◆ Work instruction:
Output nothing but the lines from the first line of the listing below through the line containing "network information, asking", printed exactly and free of pictures.

◆ Records:
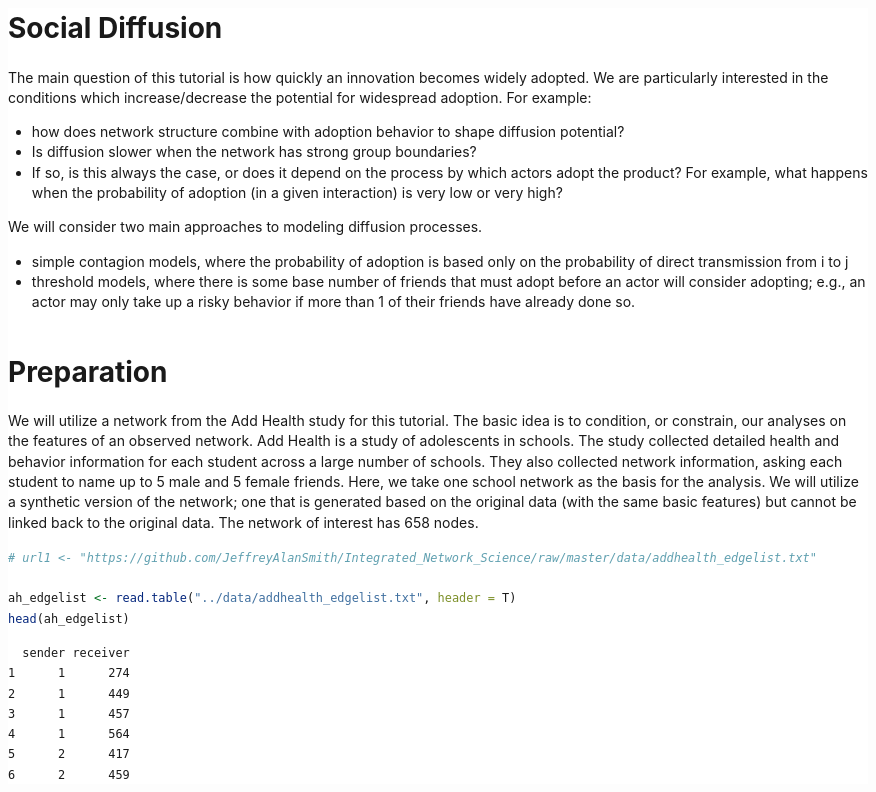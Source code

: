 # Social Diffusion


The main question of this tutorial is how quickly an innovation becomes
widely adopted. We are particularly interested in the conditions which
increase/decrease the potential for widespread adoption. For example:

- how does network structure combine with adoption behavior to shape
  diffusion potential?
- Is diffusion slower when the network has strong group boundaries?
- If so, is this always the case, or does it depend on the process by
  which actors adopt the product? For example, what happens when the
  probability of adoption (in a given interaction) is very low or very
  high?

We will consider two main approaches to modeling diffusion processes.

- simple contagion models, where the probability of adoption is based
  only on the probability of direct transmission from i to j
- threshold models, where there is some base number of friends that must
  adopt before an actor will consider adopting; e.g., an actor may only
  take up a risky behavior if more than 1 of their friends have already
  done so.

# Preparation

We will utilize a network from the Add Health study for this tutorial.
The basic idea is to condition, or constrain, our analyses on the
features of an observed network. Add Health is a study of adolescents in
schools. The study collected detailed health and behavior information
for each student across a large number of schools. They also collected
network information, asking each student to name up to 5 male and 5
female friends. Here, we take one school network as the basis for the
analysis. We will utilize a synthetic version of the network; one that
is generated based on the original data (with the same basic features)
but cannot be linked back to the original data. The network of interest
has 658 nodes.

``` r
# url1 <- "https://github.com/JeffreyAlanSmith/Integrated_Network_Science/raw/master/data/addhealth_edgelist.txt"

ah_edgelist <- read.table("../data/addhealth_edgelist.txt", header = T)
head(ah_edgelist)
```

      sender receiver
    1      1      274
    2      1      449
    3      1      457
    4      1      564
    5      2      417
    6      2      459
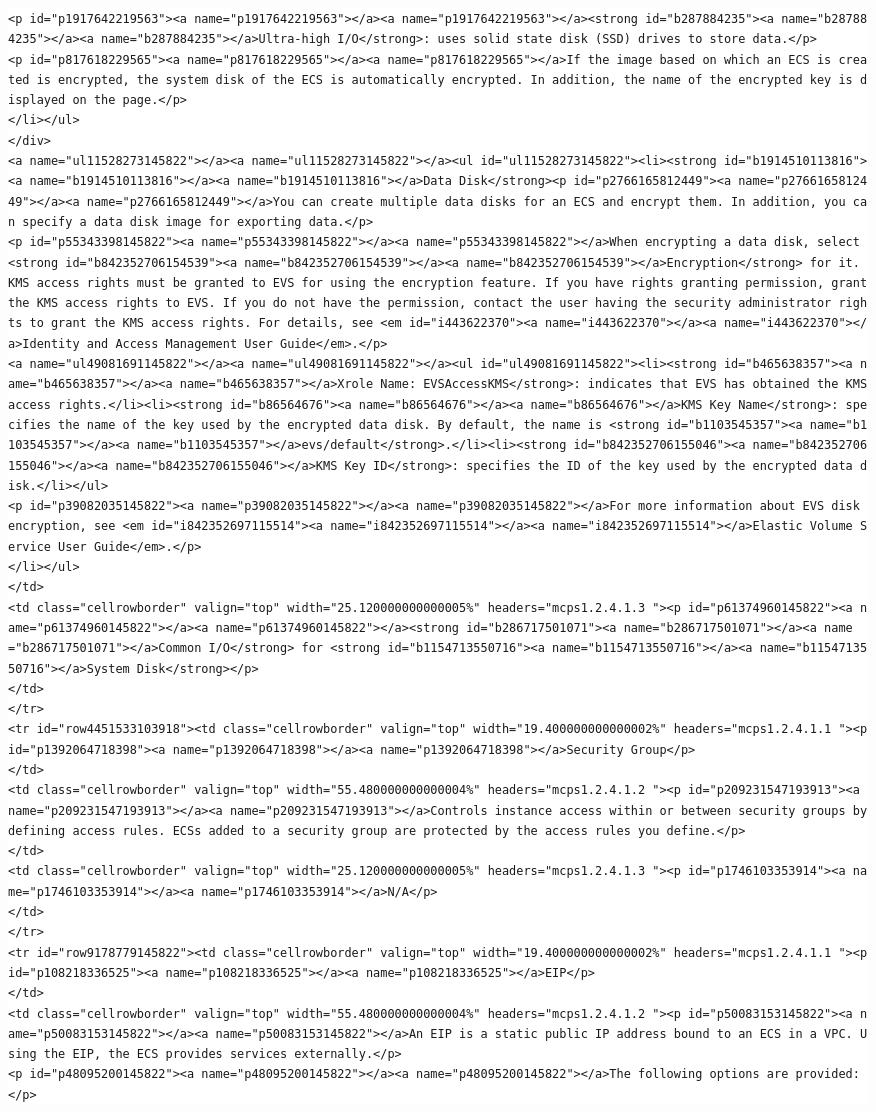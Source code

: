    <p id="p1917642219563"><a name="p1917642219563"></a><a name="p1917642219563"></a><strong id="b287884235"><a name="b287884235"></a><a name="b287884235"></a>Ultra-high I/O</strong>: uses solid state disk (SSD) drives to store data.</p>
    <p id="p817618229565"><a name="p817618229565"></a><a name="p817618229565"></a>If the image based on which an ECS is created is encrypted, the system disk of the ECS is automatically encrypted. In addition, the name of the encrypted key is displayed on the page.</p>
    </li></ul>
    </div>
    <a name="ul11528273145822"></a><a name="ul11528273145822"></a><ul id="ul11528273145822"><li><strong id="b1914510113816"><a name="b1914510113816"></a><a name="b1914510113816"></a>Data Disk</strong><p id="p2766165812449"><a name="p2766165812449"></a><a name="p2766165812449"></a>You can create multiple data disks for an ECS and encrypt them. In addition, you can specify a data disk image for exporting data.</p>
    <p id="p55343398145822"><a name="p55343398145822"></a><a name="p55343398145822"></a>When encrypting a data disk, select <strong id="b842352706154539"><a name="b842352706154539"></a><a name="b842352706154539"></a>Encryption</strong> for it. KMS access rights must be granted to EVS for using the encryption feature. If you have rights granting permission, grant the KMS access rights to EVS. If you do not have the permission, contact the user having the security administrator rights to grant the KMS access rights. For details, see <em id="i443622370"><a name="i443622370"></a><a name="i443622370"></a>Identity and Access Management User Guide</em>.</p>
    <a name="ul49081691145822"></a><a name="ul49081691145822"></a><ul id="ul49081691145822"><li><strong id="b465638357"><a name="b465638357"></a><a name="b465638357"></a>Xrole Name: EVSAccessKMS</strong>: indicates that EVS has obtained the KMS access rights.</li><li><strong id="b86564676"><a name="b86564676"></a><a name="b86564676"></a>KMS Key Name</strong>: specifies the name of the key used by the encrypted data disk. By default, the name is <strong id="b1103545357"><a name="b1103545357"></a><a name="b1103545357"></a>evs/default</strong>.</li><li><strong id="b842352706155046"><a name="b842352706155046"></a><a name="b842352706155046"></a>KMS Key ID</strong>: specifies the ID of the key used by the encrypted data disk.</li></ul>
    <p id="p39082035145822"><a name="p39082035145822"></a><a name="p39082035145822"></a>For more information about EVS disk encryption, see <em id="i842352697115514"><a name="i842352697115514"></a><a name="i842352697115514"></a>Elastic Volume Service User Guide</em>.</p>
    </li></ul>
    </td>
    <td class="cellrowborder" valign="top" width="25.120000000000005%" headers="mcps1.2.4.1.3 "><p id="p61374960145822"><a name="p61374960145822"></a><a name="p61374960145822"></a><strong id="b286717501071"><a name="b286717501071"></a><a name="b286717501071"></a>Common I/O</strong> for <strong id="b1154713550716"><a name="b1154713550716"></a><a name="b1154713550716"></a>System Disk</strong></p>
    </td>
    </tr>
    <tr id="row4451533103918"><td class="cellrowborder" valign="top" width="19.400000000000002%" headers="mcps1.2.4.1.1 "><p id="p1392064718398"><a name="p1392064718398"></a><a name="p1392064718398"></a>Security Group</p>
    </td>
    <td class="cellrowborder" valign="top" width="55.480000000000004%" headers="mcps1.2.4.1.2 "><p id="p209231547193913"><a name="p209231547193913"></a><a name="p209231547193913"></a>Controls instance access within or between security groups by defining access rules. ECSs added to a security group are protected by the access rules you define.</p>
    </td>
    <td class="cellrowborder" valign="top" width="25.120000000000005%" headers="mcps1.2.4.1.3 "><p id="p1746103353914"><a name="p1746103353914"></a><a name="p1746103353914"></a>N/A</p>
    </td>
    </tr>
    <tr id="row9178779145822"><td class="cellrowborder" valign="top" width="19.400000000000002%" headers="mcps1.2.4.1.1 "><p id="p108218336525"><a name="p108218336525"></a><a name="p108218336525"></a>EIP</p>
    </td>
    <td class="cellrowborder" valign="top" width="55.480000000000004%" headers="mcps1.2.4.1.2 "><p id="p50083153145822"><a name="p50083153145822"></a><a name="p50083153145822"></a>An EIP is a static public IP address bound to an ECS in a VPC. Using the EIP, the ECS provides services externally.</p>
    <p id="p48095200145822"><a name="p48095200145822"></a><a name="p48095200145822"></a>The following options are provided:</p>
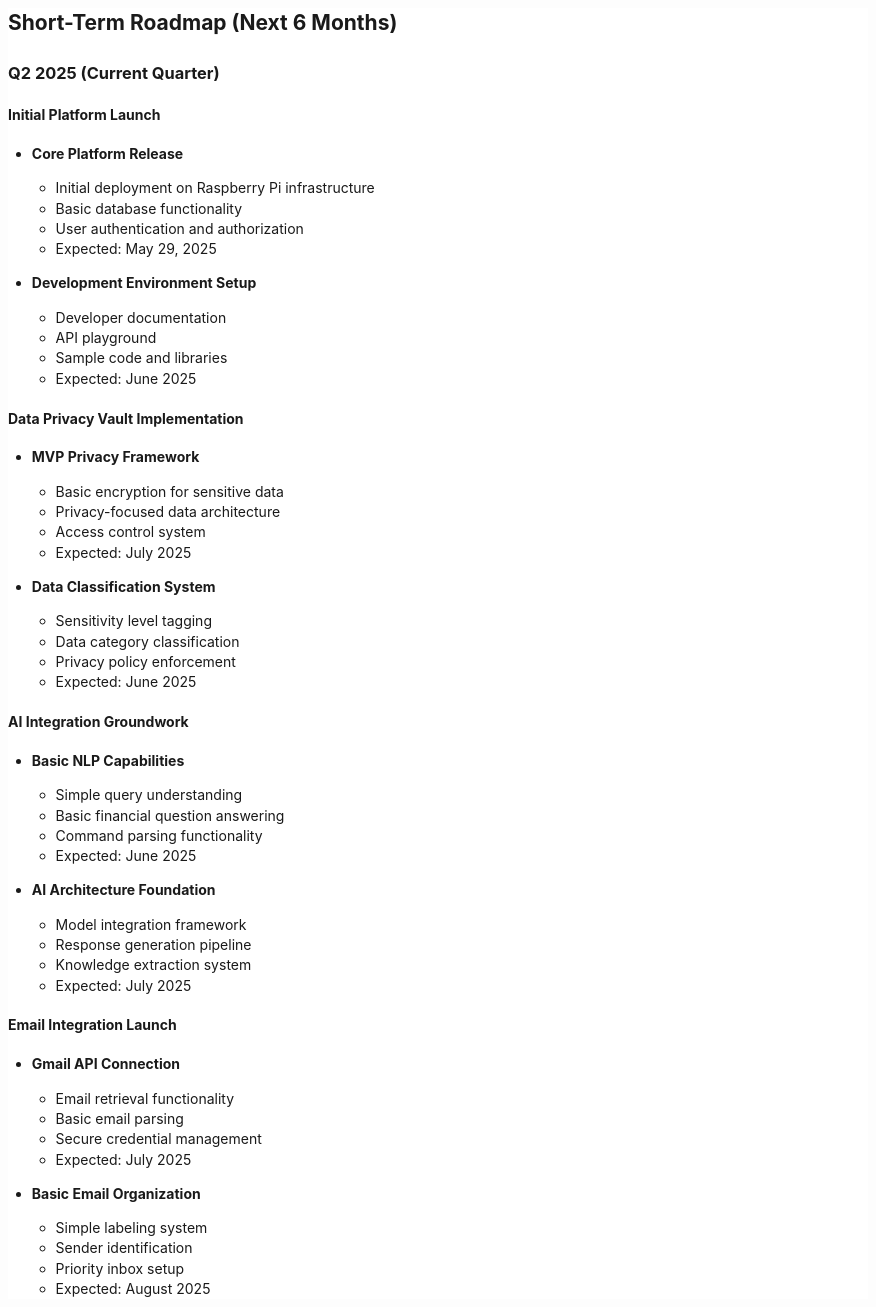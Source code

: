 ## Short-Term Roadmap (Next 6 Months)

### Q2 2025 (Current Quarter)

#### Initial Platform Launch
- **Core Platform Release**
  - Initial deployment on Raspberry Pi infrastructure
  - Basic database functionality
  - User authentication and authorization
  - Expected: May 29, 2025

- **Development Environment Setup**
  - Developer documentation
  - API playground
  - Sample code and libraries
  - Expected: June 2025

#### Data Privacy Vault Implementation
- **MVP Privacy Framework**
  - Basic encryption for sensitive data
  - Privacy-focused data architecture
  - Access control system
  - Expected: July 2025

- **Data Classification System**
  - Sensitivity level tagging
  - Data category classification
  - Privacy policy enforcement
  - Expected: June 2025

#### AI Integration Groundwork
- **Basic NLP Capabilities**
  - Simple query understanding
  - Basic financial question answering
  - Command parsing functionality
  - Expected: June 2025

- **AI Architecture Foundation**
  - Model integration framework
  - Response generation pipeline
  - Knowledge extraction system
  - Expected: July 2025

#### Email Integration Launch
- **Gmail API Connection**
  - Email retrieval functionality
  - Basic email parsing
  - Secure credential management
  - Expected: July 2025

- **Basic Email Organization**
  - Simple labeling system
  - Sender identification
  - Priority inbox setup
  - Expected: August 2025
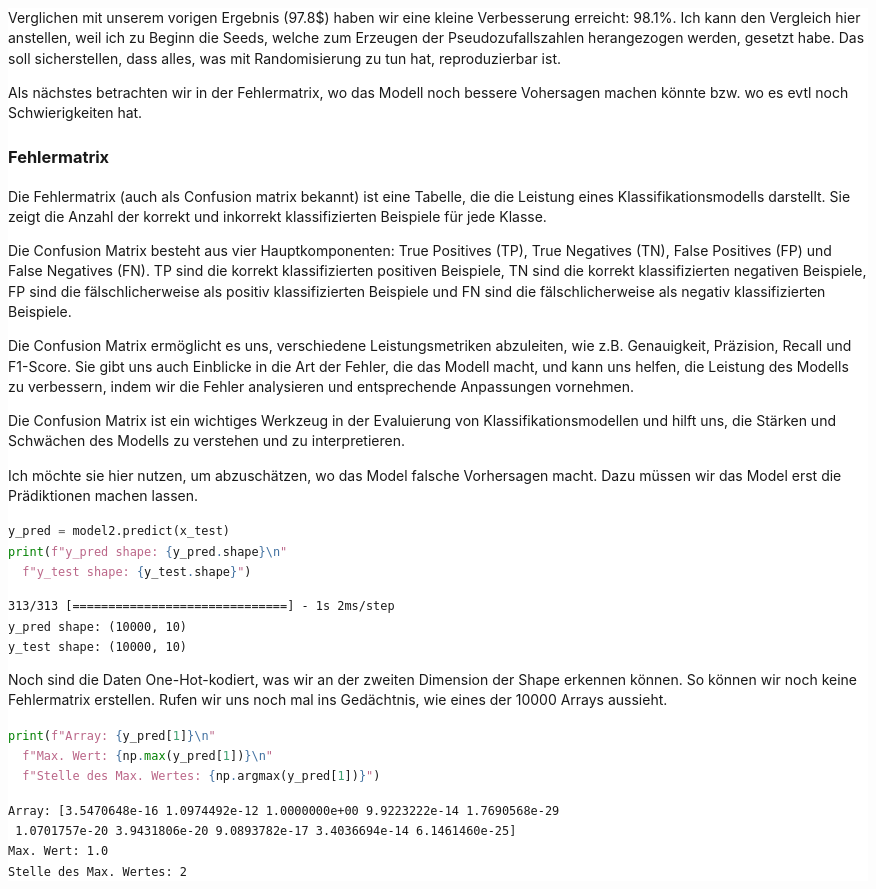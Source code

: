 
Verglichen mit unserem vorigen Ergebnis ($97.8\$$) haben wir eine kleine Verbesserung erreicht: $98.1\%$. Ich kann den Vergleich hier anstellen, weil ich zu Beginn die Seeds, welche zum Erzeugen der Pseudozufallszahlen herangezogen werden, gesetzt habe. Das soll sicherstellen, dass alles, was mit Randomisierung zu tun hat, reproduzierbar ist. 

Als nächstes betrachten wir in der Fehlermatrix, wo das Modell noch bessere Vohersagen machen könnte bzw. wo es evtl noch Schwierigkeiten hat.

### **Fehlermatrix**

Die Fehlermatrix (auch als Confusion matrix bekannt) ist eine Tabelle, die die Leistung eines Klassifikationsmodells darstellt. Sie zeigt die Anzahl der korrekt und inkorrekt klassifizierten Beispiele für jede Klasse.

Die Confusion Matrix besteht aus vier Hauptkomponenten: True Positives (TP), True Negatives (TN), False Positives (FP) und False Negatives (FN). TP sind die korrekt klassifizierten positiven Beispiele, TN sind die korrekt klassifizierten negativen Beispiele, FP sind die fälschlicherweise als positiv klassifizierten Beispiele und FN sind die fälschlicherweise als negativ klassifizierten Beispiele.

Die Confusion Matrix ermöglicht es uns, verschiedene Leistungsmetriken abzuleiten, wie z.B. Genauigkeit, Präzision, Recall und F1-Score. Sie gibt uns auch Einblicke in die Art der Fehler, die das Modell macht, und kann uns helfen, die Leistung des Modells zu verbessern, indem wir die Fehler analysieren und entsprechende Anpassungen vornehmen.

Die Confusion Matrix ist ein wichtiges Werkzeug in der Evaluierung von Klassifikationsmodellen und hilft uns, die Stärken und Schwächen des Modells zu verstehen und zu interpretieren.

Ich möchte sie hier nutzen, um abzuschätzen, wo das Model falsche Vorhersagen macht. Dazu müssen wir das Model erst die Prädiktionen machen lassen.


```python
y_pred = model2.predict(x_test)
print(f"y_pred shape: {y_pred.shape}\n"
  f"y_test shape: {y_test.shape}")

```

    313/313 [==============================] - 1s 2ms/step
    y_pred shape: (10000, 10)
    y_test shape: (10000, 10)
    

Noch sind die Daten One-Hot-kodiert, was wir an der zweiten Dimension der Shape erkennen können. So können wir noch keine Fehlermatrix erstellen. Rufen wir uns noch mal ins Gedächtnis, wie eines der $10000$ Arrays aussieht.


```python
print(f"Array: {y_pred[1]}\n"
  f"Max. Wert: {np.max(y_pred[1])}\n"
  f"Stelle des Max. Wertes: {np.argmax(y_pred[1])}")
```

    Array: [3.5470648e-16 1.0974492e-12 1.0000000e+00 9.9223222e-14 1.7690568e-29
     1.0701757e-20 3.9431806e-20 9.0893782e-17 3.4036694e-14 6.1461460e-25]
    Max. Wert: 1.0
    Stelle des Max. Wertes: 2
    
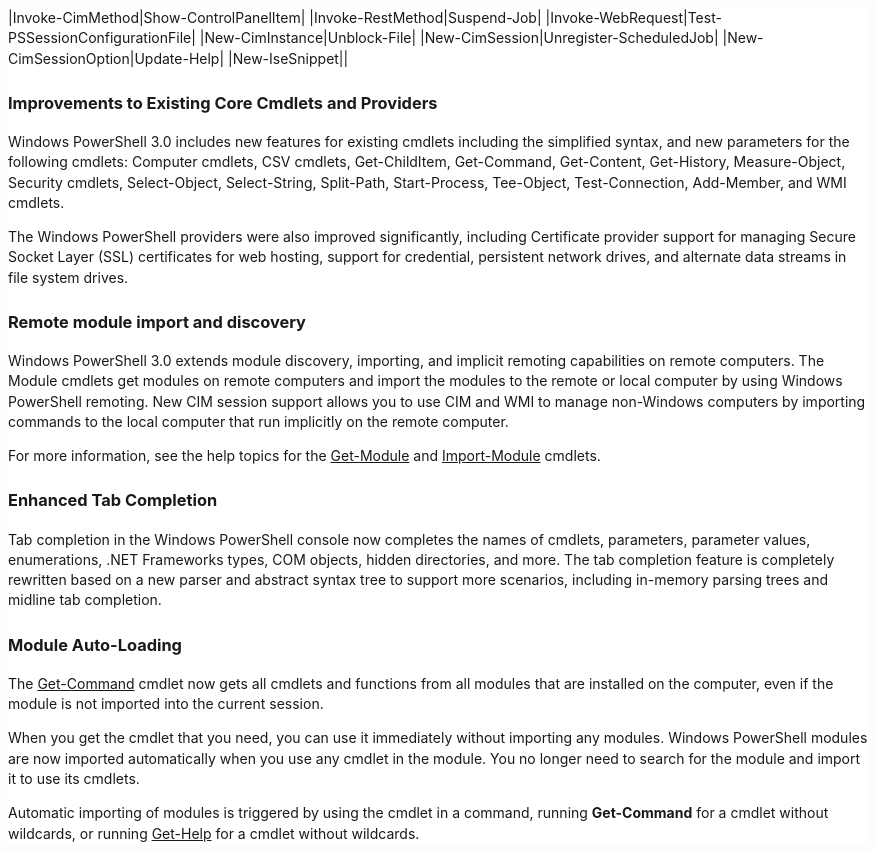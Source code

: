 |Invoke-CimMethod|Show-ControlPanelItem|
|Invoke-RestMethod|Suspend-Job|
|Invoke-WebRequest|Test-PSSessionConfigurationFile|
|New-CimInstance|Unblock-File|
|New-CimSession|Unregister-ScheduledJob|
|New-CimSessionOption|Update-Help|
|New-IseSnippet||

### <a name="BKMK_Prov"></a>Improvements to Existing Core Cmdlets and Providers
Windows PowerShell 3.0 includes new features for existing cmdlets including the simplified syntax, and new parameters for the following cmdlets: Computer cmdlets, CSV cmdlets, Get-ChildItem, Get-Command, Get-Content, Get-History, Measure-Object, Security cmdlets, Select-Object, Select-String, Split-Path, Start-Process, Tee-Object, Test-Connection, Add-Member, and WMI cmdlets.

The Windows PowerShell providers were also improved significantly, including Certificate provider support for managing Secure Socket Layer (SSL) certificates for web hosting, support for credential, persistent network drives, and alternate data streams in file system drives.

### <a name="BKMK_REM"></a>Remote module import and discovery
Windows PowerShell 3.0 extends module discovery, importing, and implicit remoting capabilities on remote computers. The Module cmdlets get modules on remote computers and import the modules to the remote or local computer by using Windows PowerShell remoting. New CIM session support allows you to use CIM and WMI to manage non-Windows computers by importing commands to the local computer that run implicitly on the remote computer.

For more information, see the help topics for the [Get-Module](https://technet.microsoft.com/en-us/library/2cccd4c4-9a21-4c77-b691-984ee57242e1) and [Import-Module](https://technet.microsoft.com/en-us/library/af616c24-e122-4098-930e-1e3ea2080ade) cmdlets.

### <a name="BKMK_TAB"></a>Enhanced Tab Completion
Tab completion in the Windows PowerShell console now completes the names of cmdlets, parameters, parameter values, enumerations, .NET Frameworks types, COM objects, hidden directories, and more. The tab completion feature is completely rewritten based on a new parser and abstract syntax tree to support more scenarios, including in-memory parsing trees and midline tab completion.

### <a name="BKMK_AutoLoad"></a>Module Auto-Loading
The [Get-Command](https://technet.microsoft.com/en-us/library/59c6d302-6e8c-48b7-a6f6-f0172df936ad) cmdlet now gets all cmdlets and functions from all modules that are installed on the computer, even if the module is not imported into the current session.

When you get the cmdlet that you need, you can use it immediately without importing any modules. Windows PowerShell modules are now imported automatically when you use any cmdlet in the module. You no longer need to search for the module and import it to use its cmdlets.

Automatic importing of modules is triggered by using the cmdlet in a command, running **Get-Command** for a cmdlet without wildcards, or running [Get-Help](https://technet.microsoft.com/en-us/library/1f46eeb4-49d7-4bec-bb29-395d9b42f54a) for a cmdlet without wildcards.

◆ Written answer:
Source code

: # Social Diffusion


The main question of this tutorial is how quickly an innovation becomes
widely adopted. We are particularly interested in the conditions which
increase/decrease the potential for widespread adoption. For example:

- how does network structure combine with adoption behavior to shape
  diffusion potential?
- Is diffusion slower when the network has strong group boundaries?
- If so, is this always the case, or does it depend on the process by
  which actors adopt the product? For example, what happens when the
  probability of adoption (in a given interaction) is very low or very
  high?

We will consider two main approaches to modeling diffusion processes.

- simple contagion models, where the probability of adoption is based
  only on the probability of direct transmission from i to j
- threshold models, where there is some base number of friends that must
  adopt before an actor will consider adopting; e.g., an actor may only
  take up a risky behavior if more than 1 of their friends have already
  done so.

# Preparation

We will utilize a network from the Add Health study for this tutorial.
The basic idea is to condition, or constrain, our analyses on the
features of an observed network. Add Health is a study of adolescents in
schools. The study collected detailed health and behavior information
for each student across a large number of schools. They also collected
network information, asking each student to name up to 5 male and 5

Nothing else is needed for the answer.